O Que o Homem Moderno Perdeu Sem Perceber
A AMBIGUIDADE FECUNDA
Há uma tensão que atravessa toda a Escritura e que a liturgia da Semana XV do Tempo Comum coloca com uma nitidez desconcertante: a semente é divina e infalível, mas o solo é humano e livre.
De um lado, a promessa irrefragável de Isaías — "A palavra que sair da minha boca não voltará para mim vazia; antes, realizará tudo que for de minha vontade e produzirá os efeitos que pretendi ao enviá-la" (Is 55,11). Deus fala, e o que Ele diz realiza-se. A sua Palavra não é som que se dissipa; é potência criadora que nunca falha o seu alvo. A chuva desce, a terra é fecundada, o fruto nasce — não por mérito do solo, mas por fidelidade do Semeador.
Do outro lado, a parábola de Jesus apresenta quatro terrenos, e apenas um deles produz fruto. A semente é a mesma. O Semeador é o mesmo. O que varia é a disposição do coração que recebe a Palavra. Há coração que se fecha, coração que se entusiasma e murcha, coração que se deixa sufocar, e coração que acolhe, persevera e frutifica.
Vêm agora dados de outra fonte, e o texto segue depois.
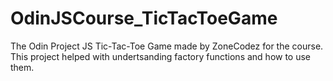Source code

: # OdinJSCourse_TicTacToeGame
The Odin Project JS Tic-Tac-Toe Game made by ZoneCodez for the course. This project helped with undertsanding factory functions and how to use them.

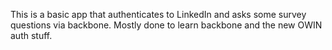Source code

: This is a basic app that authenticates to LinkedIn and asks some survey questions via backbone. Mostly done to learn backbone and the new OWIN auth stuff.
Se inclinarmos demasiadamente para a primeira verdade, resvalamos para o quietismo: Deus fará tudo, a minha liberdade é irrelevante, a conversão é supérflua. Se nos fixarmos exclusivamente na segunda, caímos no pelagianismo: tudo depende de mim, do meu esforço, da minha preparação, da minha perfeição prévia — e o Evangelho torna-se uma lei tão implacável quanto qualquer outra.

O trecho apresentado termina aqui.